Stéphanie Tawa Lama-Rewal commence par retracer l’histoire politique de l’Inde et de ses dispositifs participatifs, depuis son indépendance (1947) jusqu’aux années 1990. Elle analyse ensuite certains dispositifs mis en place par le gouvernement : les ward committees (« comités de circonscription ») et les Resident Welfare Associations (« associations de résidents », RWA). Elle termine par des initiatives issues de la société civile et de la population : les jan sunwai (entendu comme « audience publique ») et les mohalla sabha (« assemblées de quartier »). Sa recherche se concentre sur la ville-Etat de Delhi, siège du gouvernement national et fédéral indien et lieu principal du développement des dispositifs participatifs.
Les dispositifs « descendants »
Les ward committees
Les Ward Committees sont une expérience de grande ampleur menée par le gouvernement au moment la libéralisation de l’économie indienne. Ce dispositif s’impose aux Etats fédérés, afin de les forcer à mettre en place des processus de participation citoyenne au pouvoir décisionnaire. Cependant, ces comités restent flous sur leurs missions et leur champ d’application, laissés au choix des Etats fédérés. Il est seulement indiqué que le dispositif doit être présidé par un.e élu.e des circonscriptions concernées. Leur a rencontré la résistance de l’administration, en raison de la décentralisation : le choix est laissé aux Etats concernant le nombre de personnes conviées, de représentants et représentantes, et d’ONG (organisations non gouvernementales).

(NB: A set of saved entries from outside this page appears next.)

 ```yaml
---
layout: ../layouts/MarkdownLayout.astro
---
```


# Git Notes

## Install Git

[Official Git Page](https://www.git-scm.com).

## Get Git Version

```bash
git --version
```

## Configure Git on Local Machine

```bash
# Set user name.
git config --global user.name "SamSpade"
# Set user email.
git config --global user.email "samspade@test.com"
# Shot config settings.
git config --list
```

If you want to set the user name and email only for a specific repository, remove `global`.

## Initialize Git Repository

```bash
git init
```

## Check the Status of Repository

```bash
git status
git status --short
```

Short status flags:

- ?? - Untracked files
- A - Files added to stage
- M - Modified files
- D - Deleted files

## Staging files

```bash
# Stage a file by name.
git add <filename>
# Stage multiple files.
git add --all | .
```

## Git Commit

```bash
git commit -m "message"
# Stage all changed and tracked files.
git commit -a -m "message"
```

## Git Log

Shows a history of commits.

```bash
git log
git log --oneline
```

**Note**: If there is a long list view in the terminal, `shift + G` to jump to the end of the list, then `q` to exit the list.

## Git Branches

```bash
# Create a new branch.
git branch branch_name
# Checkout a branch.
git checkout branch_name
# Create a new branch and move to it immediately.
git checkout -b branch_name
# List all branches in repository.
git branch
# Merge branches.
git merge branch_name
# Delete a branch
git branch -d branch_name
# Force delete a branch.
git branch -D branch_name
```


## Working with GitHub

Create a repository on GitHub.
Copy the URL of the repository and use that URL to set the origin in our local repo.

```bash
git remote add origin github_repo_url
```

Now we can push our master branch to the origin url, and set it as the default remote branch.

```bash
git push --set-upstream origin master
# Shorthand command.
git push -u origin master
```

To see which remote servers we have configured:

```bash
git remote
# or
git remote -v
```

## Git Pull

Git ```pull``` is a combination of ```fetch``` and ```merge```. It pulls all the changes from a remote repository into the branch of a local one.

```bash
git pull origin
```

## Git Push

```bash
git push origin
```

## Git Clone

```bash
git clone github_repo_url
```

En 2005, pour faire face à cette résistance, l’Etat central a mis en place une mission nationale pour la rénovation urbaine. Cette politique publique de 25 milliards de dollars obligent les 65 grandes villes qui souhaiteraient bénéficier de ces fonds de remplir certaines conditions : une phase de consultation des populations lors des développements urbains et l’adoption de lois instituant un espace où les citoyens et citoyennes sont associé.es à la gestion des affaires urbaines.
Mais ces injonctions ne suffisent pas à faire appliquer la loi. D’autre part, l’autrice souligne que ces ward committees répondent davantage à une logique d’efficacité et de gouvernance que de démocratie participative. Ils manquent cruellement de clarté, et ne sont appliqués qu’au bon vouloir des administrations.
Les Resident Welfare Association (RWA)
En 2000, la cheffe du gouvernement de Delhi, Sheila Dixit, met en place le programme Bhagidari, dont le but est de promouvoir la coopération entre la population et les autorités. Le programme s’appuie sur les Resident Welfare Associations et prévoit d’en faire des instances représentatives à l’échelle d’un quartier, d’une rue, voire même d’un bâtiment. Elles sont censées imposer des délibérations organisées, pour faire émerger le consensus entre les parties du processus. Des fonds spécifiques et des pouvoirs de cogestion sur les question d’eau, d’électricité, de taxe foncière, etc., leur sont attribués.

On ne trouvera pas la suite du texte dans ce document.